High Extracellular Calcium Increased Expression of Ank, PC-1 andOsteopontin in Mouse Calvarial Cells

Abstract

In the process of bone remodeling, mineral phase of bone is dissolved by osteoclasts, resulting in elevation of calcium concentration in micro-environment. This study was performed to explore the effect of high extracellular calcium (Ca 2+ e) on mineralized nodule formation and on the expression of progressive ankylosis (Ank), plasma cell membrane glycoprotein-1 (PC-1) and osteopontin by primary cultured mouse calvarial cells. Osteoblastic differentiation and mineralized nodule formation was induced by culture of mouse calvarial cells in osteoblast differentiation medium containing ascorbic acid and β-glycerophosphate.

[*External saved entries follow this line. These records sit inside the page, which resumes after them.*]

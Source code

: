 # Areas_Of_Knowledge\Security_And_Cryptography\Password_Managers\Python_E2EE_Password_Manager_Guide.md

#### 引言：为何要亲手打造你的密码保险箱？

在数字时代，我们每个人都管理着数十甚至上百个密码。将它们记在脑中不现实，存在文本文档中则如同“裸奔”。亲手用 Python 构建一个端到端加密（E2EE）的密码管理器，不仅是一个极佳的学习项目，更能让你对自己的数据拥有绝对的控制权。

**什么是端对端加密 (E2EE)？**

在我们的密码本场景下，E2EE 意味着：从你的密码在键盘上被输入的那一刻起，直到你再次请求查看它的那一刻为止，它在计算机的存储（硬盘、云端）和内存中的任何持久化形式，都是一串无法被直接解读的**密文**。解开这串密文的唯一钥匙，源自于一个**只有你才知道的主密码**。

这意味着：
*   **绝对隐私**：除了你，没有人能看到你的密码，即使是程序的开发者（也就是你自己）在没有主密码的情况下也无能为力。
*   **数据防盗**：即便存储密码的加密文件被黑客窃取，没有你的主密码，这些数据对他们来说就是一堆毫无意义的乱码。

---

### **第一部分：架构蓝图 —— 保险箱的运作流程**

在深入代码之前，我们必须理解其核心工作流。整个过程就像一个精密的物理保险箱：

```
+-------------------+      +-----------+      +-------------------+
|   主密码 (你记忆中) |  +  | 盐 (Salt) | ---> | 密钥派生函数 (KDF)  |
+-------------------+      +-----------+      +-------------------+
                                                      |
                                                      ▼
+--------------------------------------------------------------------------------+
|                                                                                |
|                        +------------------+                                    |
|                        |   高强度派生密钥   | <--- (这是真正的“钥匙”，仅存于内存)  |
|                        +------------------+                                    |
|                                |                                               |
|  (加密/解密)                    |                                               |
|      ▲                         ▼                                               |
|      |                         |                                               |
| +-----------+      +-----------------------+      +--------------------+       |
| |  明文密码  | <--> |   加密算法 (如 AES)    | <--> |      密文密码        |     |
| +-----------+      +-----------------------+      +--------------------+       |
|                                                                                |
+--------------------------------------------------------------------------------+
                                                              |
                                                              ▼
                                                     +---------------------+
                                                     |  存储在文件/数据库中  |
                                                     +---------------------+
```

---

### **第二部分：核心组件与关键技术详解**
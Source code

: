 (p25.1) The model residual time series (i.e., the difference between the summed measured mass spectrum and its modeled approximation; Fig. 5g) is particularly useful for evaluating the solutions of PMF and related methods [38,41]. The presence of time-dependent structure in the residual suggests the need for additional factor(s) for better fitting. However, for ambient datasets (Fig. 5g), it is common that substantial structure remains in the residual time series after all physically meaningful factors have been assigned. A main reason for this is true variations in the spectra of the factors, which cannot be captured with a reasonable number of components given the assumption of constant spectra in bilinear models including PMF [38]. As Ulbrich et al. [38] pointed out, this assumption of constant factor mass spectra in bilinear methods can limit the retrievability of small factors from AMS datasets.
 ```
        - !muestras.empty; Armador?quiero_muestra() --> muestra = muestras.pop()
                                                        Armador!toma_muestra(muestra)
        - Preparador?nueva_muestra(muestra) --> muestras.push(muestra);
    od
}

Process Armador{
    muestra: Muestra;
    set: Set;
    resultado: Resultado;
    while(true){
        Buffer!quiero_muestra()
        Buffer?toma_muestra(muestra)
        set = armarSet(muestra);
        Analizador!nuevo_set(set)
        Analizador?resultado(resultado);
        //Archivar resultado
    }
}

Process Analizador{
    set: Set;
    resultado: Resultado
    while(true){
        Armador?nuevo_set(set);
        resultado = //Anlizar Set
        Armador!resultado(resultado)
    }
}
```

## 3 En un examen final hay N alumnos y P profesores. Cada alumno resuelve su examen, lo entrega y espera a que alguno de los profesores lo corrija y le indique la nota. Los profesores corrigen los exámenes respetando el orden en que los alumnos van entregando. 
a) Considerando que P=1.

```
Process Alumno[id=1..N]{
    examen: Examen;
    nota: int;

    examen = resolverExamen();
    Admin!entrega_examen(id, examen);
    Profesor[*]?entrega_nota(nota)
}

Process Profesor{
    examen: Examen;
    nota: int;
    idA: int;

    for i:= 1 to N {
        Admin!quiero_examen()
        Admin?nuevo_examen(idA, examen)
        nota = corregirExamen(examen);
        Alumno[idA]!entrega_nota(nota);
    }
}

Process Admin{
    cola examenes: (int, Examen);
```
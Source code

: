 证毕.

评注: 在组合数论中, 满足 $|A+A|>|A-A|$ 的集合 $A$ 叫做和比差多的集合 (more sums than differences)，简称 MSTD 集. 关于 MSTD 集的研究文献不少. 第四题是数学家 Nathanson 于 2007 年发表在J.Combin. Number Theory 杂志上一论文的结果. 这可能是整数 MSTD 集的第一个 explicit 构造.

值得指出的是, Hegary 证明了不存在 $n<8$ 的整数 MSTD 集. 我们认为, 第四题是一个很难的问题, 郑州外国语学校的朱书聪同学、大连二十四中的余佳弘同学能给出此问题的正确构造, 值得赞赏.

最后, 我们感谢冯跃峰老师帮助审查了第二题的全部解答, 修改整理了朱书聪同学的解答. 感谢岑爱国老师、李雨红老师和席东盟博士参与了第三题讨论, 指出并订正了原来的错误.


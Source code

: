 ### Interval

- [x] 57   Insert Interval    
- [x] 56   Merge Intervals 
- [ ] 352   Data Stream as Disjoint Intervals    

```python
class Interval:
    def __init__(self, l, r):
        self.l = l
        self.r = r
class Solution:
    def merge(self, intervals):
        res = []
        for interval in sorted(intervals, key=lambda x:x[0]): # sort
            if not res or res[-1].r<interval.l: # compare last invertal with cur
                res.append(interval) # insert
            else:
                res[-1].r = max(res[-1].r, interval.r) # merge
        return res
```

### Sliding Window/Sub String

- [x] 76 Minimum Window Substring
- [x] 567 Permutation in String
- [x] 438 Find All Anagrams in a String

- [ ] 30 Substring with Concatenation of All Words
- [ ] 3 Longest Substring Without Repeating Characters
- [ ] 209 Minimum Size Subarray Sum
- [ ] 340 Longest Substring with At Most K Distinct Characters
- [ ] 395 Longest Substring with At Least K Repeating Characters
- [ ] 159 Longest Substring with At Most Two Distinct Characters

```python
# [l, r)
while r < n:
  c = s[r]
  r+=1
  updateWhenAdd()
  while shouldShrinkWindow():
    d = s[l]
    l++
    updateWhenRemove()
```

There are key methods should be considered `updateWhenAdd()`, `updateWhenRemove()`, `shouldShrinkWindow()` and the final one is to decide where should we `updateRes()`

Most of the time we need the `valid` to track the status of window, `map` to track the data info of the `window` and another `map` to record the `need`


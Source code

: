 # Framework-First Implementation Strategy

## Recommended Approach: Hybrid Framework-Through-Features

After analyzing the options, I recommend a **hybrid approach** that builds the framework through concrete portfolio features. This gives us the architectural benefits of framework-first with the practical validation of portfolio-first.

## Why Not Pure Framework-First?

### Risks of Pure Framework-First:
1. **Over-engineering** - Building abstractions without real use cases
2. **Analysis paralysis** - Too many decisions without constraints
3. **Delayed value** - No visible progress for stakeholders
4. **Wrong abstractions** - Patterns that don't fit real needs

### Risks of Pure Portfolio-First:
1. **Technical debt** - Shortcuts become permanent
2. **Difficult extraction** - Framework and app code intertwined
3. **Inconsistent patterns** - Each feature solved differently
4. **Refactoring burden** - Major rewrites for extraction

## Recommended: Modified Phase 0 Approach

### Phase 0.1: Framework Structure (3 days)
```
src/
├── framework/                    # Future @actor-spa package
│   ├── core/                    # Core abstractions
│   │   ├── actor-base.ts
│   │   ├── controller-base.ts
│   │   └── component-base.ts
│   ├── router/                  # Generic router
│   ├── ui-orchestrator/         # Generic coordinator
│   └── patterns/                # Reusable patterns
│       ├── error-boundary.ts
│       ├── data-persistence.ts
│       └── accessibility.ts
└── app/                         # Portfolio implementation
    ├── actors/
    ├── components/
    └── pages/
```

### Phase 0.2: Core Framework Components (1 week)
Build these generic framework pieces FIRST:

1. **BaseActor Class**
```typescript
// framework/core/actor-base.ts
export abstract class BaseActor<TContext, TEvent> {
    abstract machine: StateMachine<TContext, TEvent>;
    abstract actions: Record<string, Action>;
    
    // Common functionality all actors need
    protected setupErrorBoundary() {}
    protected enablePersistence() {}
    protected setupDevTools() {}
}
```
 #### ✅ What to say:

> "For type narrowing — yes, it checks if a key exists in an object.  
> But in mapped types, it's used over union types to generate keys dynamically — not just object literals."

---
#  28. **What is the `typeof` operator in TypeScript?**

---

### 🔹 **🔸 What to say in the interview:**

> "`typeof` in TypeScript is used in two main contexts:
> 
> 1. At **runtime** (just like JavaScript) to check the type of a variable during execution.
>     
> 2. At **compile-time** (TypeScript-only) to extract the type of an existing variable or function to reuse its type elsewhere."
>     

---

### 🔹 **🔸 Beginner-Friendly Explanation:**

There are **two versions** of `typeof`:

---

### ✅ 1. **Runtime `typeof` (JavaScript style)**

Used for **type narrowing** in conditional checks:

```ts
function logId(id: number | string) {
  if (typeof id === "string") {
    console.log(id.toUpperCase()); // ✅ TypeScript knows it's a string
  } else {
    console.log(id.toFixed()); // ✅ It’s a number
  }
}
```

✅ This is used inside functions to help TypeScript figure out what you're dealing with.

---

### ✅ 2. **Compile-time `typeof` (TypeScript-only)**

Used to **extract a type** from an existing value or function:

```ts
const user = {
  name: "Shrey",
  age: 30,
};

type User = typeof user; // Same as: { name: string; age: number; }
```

Although Ank, PC-1 and osteopontin are well known inhibitors of mineralization, expression of these genes were induced at the later stage of osteoblast differentiation during when expression of osteocalcin, a late marker gene of osteoblast differentiation, was induced and mineralization was actively progressing. High Ca 2+ e (10 mM) treatment highly enhanced mRNA expression of Ank, PC-1 and osteopontin in the late stage of osteoblast differentiation but not in the early stage. Inhibition of p44/42 MAPK activation but not that of protein kinase C suppressed high Ca 2+ e-induced expression of Ank, PC-1 and osteopontin. When high Ca 2+ e (5 mM or 10 mM) was present in culture medium during when mineral deposition was actively progressing, matrix calcifiation was significantly increased by high Ca 2+ e. This stimulatory effect was abolished by pyrophosphate (5 mM) or levamisole (0.1-0.5 mM), an alkaline phosphatase inhibitor. In addition, probenecid (2mM), an inhibitor of Ank, suppressed matrix calcification in both control and high Ca 2+ e-treated group, suggesting the possible role of Ank in matrix calcification by osteoblasts. Taken together, these results showed that high Ca 2+ e stimulates expression of Ank, PC-1 and osteopontin as well as matrix calcification in late differentiation stage of osteoblasts and that p44/42 MAPK activation is involved in high Ca 2+ e- induced expression of Ank, PC-1 and osteopontin.